I always think it’s a little unseemly for journalists to pass judgement on their fellow hacks. But this really is an extraordinary case.

As the Telegraph reports, The Orwell Prize is now investigating Hari and whether
to withdraw his award from 2008. It is worth reading the statement in full:

“The Orwell Prize became aware of allegations concerning Johann Hari, the winner of the Orwell Prize for Journalism 2008, on Monday 27th June. (Johann Hari has also been shortlisted for
the Prize in the past, and entered this year’s Prize.) Given the seriousness of the allegations that have been made, we feel we have no choice other than to investigate further.

The Council of the Orwell Prize takes the integrity and reputation of the Orwell Prize, and the rigour, fairness and transparency of the entry and judging process, very seriously. As stated
on Tuesday 28th June, there is a process to follow in such situations, which we have been following since Monday and continue to pursue.

Our judges in 2008 – Annalena McAfee, Albert Scardino and Sir John Tusa – are highly distinguished and chose the winners independently and in good faith after a thorough judging
process. We do not interfere with the choices of our judges and we ask them only to judge the submitted pieces. No allegations have been made against Johann Hari’s 2008 Orwell Prize-winning
pieces.

Prior to presenting the award, as part of our due diligence, one of the judges contacted Simon Kelner, editor of The Independent, who expressed his full confidence in the Hari articles. The
Prize cannot investigate the provenance of every piece of work entered, and so relies on the integrity of the entrants and the editorial processes which help produce the work.

Since 2008 the entry process has been made more robust still. The governance of the Prize has been reformed, and all entrants are required to sign a disclaimer, declaring that the submitted
work ‘is wholly or substantially that of the named author or authors, and does not contain any plagiarised or unacknowledged material’.

We are currently in touch with the judges from 2008 and the governing Council of the Orwell Prize, and have written to Johann Hari and his editor, Simon Kelner. We will allow our inquiry to
run its course before issuing a further statement.”

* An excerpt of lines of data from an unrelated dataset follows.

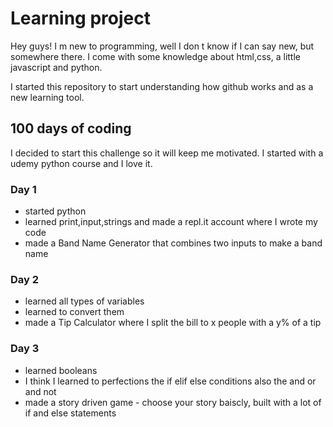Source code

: # Learning project
Hey guys! I m new to programming, well I don t know if I can say new, but somewhere there.
I come with some knowledge about html,css, a little javascript and python.

I started this repository to start understanding how github works and as a new learning tool.

## 100 days of coding
I decided to start this challenge so it will keep me motivated. I started with a udemy python course and I love it.
### Day 1
- started python
- learned print,input,strings and made a repl.it account where I wrote my code
- made a Band Name Generator that combines two inputs to make a band name
### Day 2
- learned all types of variables
- learned to convert them
- made a Tip Calculator where I split the bill to x people with a y% of a tip
### Day 3
- learned booleans
- I think I learned to perfections the if elif else conditions also the and or and not
- made a story driven game - choose your story baiscly, built with a lot of if and else statements
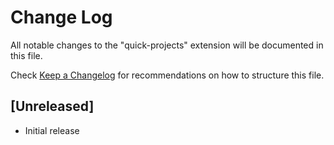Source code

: # Change Log

All notable changes to the "quick-projects" extension will be documented in this file.

Check [Keep a Changelog](http://keepachangelog.com/) for recommendations on how to structure this file.

## [Unreleased]

- Initial release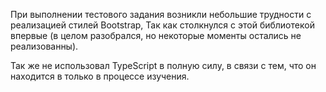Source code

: При выполнении тестового задания возникли небольшие трудности с реализацией стилей Bootstrap,
Так как столкнулся с этой библиотекой впервые (в целом разобрался, но некоторые моменты остались не реализованны).

Так же не использовал TypeScript в полную силу, в связи с тем, что он находится в только в процессе изучения.
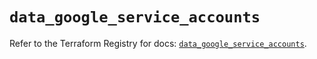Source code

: # `data_google_service_accounts`

Refer to the Terraform Registry for docs: [`data_google_service_accounts`](https://registry.terraform.io/providers/hashicorp/google/6.14.0/docs/data-sources/service_accounts).
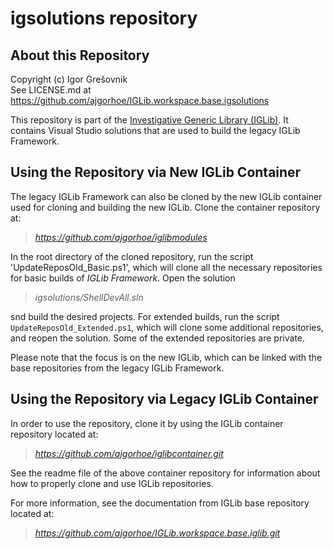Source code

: 
# igsolutions repository

## About this Repository

Copyright (c) Igor Grešovnik  \
See LICENSE.md at https://github.com/ajgorhoe/IGLib.workspace.base.igsolutions

This repository is part of the [Investigative Generic Library (IGLib)](https://github.com/ajgorhoe/IGLib.modules.IGLibCore/blob/main/README.md). It contains Visual Studio solutions that are used to build the legacy IGLib Framework.

## Using the Repository via New IGLib Container

The legacy IGLib Framework can also be cloned by the new IGLib container used for cloning and building the new IGLib. Clone the container repository at:

> *https://github.com/ajgorhoe/iglibmodules*

In the root directory of the cloned repository, run the script 'UpdateReposOld_Basic.ps1', which will clone all the necessary repositories for basic builds of *IGLib Framework*. Open the solution

> *igsolutions/ShellDevAll.sln* 

snd build the desired projects. For extended builds, run the script `UpdateReposOld_Extended.ps1`, which will clone some additional repositories, and reopen the solution. Some of the extended repositories are private.

Please note that the focus is on the new IGLib, which can be linked with the base repositories from the legacy IGLib Framework.


## Using the Repository via Legacy IGLib Container

In order to use the repository, clone it by using the IGLib container repository located at:

> *https://github.com/ajgorhoe/iglibcontainer.git*

See the readme file of the above container repository for information about how to properly clone and use IGLib repositories.

For more information, see the documentation from IGLib base repository located at:

> *https://github.com/ajgorhoe/IGLib.workspace.base.iglib.git*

Simply put, Johann Hari has let the side down. Several sides in fact. He has let down his fellow journalists, he has let down fellow liberals and he has let down the Orwell Prize, whose small and
dedicated team of organisers have worked hard to build its reputation as Britain’s premier political journalism award. It has been an honour to be shortlisted and longlisted for the prize in
the past and this year I was delighted to act as a judge and hand the prize to a winner of unquestionable integrity, Jenni Russell.

The Orwell Prize statement shows shows that the Prize’s organisers contacted Independent editor Simon Kelner in 2008, who expressed his confidence in Hari’s work. They then tightened up
the entry criteria after Hari’s win to demand that writers vouch for the veracity of their work and sourcing.

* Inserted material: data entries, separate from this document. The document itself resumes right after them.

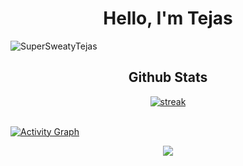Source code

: <h1 align="center">Hello, I'm Tejas</h1>
<p align="left"> <img src="https://komarev.com/ghpvc/?username=YashSaini99&label=Profile%20views&color=0e75b6&style=flat" alt="SuperSweatyTejas" /> </p>


<h2 align="center">Github Stats</h2>

<p align="center">
    <a href="https://github.com/SuperSweatyTejas">
        <img title="stats" alt="streak" src="https://github-readme-streak-stats.herokuapp.com/?user=SuperSweatyTejas&theme=dark&hide_border=true&stroke=f53b3b"/>
    </a>
</p><br>
<a href="https://github.com/SuperSweatyTejas"><img alt="Activity Graph" src="https://activity-graph.herokuapp.com/graph?username=SuperSweatyTejas&bg_color=0D1117&color=eca15b&line=eca15b&point=FFFFFF&hide_border=true" /></a>

</p>

<p align="center">
 <img align="center" src="https://github-readme-stats.vercel.app/api/top-langs/?username=SuperSweatyTejas&layout=compact&theme=tokyonight" />
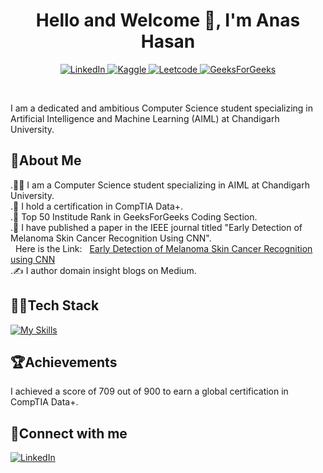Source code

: <h1 align="center">Hello and Welcome 👋, I'm Anas Hasan</h1>
<p align="center">
     <a href="https://www.linkedin.com/in/anas-hasan-a5546524b/">
          <img alt="LinkedIn" title="LinkedIn" src="https://img.shields.io/badge/LinkedIn-0A66C2.svg?style=for-the-badge&logo=LinkedIn&logoColor=white"/>
     </a>
     <a href="https://www.kaggle.com/anashasan">
          <img alt="Kaggle" title="Kaggle" src="https://img.shields.io/badge/Kaggle-20BEFF.svg?style=for-the-badge&logo=Kaggle&logoColor=white"/>
     </a>
     <a href="https://leetcode.com/u/AnasHasan786/">
          <img alt="Leetcode" title="Leetcode" src="https://img.shields.io/badge/LeetCode-FFA116.svg?style=for-the-badge&logo=LeetCode&logoColor=white"/>
     </a>
     <a href="https://www.geeksforgeeks.org/user/anashasan786/">
          <img alt="GeeksForGeeks" title="GeeksForGeeks" src="https://img.shields.io/badge/GeeksforGeeks-2F8D46.svg?style=for-the-badge&logo=GeeksforGeeks&logoColor=white"/>
     </a>
</p>
<br>

I am a dedicated and ambitious Computer Science student specializing in Artificial Intelligence and Machine Learning (AIML) at Chandigarh University. 

## 🚀About Me
.👨‍🎓 I am a Computer Science student specializing in AIML at Chandigarh University.<br/>
.🥇 I hold a certification in CompTIA Data+.<br/>
.🔖 Top 50 Institude Rank in GeeksForGeeks Coding Section.<br/>
.📝 I have published a paper in the IEEE journal titled "Early Detection of Melanoma Skin Cancer Recognition Using CNN". <br/>&nbsp;&nbsp;Here is the Link:&nbsp;&nbsp;
     [Early Detection of Melanoma Skin Cancer Recognition using CNN](https://ieeexplore.ieee.org/document/10404192)<br/>
.✍️ I author domain insight blogs on Medium.

## 👨‍💻Tech Stack
[![My Skills](https://skillicons.dev/icons?i=c,cpp,java,python,html,css,js,bootstrap,sass,react,vite,tailwind,cypress,tensorflow,mysql,azure,docker,git,flask&theme=dark)](https://skillicons.dev)

## 🏆Achievements
I achieved a score of 709 out of 900 to earn a global certification in CompTIA Data+.

## 📲Connect with me
<p>
  <a href="https://www.linkedin.com/in/yourprofile" target="_blank">
    <img src="![image](https://github.com/AnasHasan786/AnasHasan786/assets/124896245/598c69bf-2ab0-4527-bfae-2a74c38bce4d)
" alt="LinkedIn" style="margin-right: 10px;"/>
  </a>
</p>
<!--
**AnasHasan786/AnasHasan786** is a ✨ _special_ ✨ repository because its `README.md` (this file) appears on your GitHub profile.

Here are some ideas to get you started:

- 🔭 I’m currently working on ...
- 🌱 I’m currently learning ...
- 👯 I’m looking to collaborate on ...
- 🤔 I’m looking for help with ...
- 💬 Ask me about ...
- 📫 How to reach me: ...
- 😄 Pronouns: ...
- ⚡ Fun fact: ...
-->
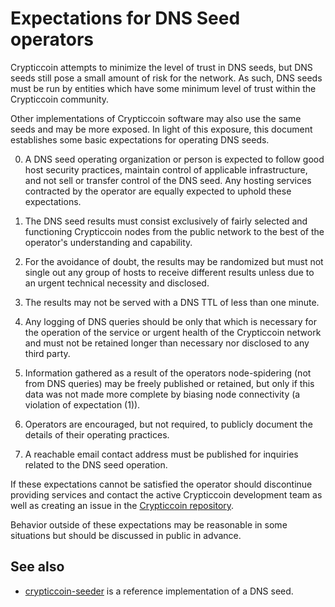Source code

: Expectations for DNS Seed operators
====================================

Crypticcoin attempts to minimize the level of trust in DNS seeds,
but DNS seeds still pose a small amount of risk for the network.
As such, DNS seeds must be run by entities which have some minimum
level of trust within the Crypticcoin community.

Other implementations of Crypticcoin software may also use the same
seeds and may be more exposed. In light of this exposure, this
document establishes some basic expectations for operating DNS seeds.

0. A DNS seed operating organization or person is expected to follow good
host security practices, maintain control of applicable infrastructure,
and not sell or transfer control of the DNS seed. Any hosting services
contracted by the operator are equally expected to uphold these expectations.

1. The DNS seed results must consist exclusively of fairly selected and
functioning Crypticcoin nodes from the public network to the best of the
operator's understanding and capability.

2. For the avoidance of doubt, the results may be randomized but must not
single out any group of hosts to receive different results unless due to an
urgent technical necessity and disclosed.

3. The results may not be served with a DNS TTL of less than one minute.

4. Any logging of DNS queries should be only that which is necessary
for the operation of the service or urgent health of the Crypticcoin
network and must not be retained longer than necessary nor disclosed
to any third party.

5. Information gathered as a result of the operators node-spidering
(not from DNS queries) may be freely published or retained, but only
if this data was not made more complete by biasing node connectivity
(a violation of expectation (1)).

6. Operators are encouraged, but not required, to publicly document the
details of their operating practices.

7. A reachable email contact address must be published for inquiries
related to the DNS seed operation.

If these expectations cannot be satisfied the operator should discontinue
providing services and contact the active Crypticcoin development team as well as
creating an issue in the [Crypticcoin repository](https://github.com/crypticcoin/crypticcoin).

Behavior outside of these expectations may be reasonable in some
situations but should be discussed in public in advance.

See also
----------
- [crypticcoin-seeder](https://github.com/crypticcoin/crypticcoin-seeder) is a reference
  implementation of a DNS seed.
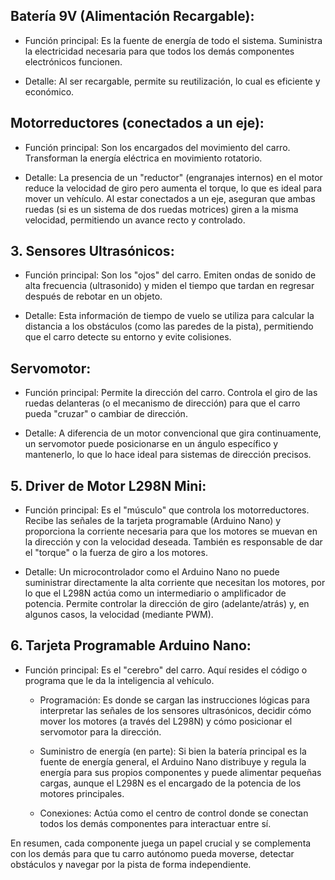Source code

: ## Batería 9V (Alimentación Recargable):

 * Función principal: Es la fuente de energía de todo el sistema. Suministra la electricidad necesaria para que todos los demás componentes electrónicos funcionen.

 * Detalle: Al ser recargable, permite su reutilización, lo cual es eficiente y económico.
##  Motorreductores (conectados a un eje):

* Función principal: Son los encargados del movimiento del carro. Transforman la energía eléctrica en movimiento rotatorio.

 * Detalle: La presencia de un "reductor" (engranajes internos) en el motor reduce la velocidad de giro pero aumenta el torque, lo que es ideal para mover un vehículo. Al estar conectados a un eje, aseguran que ambas ruedas (si es un sistema de dos ruedas motrices) giren a la misma velocidad, permitiendo un avance recto y controlado.

## 3. Sensores Ultrasónicos:

* Función principal: Son los "ojos" del carro. Emiten ondas de sonido de alta frecuencia (ultrasonido) y miden el tiempo que tardan en regresar después de rebotar en un objeto.
  
 * Detalle: Esta información de tiempo de vuelo se utiliza para calcular la distancia a los obstáculos (como las paredes de la pista), permitiendo que el carro detecte su entorno y evite colisiones.

## Servomotor:

* Función principal: Permite la dirección del carro. Controla el giro de las ruedas delanteras (o el mecanismo de dirección) para que el carro pueda "cruzar" o cambiar de dirección.
  
 * Detalle: A diferencia de un motor convencional que gira continuamente, un servomotor puede posicionarse en un ángulo específico y mantenerlo, lo que lo hace ideal para sistemas de dirección precisos.

## 5. Driver de Motor L298N Mini:

* Función principal: Es el "músculo" que controla los motorreductores. Recibe las señales de la tarjeta programable (Arduino Nano) y proporciona la corriente necesaria para que los motores se muevan en la dirección y con la velocidad deseada. También es responsable de dar el "torque" o la fuerza de giro a los motores.
  
 * Detalle: Un microcontrolador como el Arduino Nano no puede suministrar directamente la alta corriente que necesitan los motores, por lo que el L298N actúa como un intermediario o amplificador de potencia. Permite controlar la dirección de giro (adelante/atrás) y, en algunos casos, la velocidad (mediante PWM).

## 6. Tarjeta Programable Arduino Nano:

* Función principal: Es el "cerebro" del carro. Aquí resides el código o programa que le da la inteligencia al vehículo.
  
   * Programación: Es donde se cargan las instrucciones lógicas para interpretar las señales de los sensores ultrasónicos, decidir cómo mover los motores (a través del L298N) y cómo posicionar el servomotor para la dirección.
     
   * Suministro de energía (en parte): Si bien la batería principal es la fuente de energía general, el Arduino Nano distribuye y regula la energía para sus propios componentes y puede alimentar pequeñas cargas, aunque el L298N es el encargado de la potencia de los motores principales.
     
   * Conexiones: Actúa como el centro de control donde se conectan todos los demás componentes para interactuar entre sí.
     
En resumen, cada componente juega un papel crucial y se complementa con los demás para que tu carro autónomo pueda moverse, detectar obstáculos y navegar por la pista de forma independiente.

People have always given Johann Hari an enormous amount of leeway because of his prodigious talent as a writer. I feel a genuine sympathy for him on a personal level. There is something
psychologically peculiar about attributing quotes in the way he did. And now through his arrogance he has drawn his editor and the Orwell Prize into this appalling mess.

Johann Hari has disgraced himself. The Orwell Prize must come to its own decision about his prize. I hope his career survives this because he would be a loss to journalism. But if anyone is to
believe what he writes in future he has to stop making excuses and simply explain his mystifying behaviour, honestly and openly. That is a piece I would read.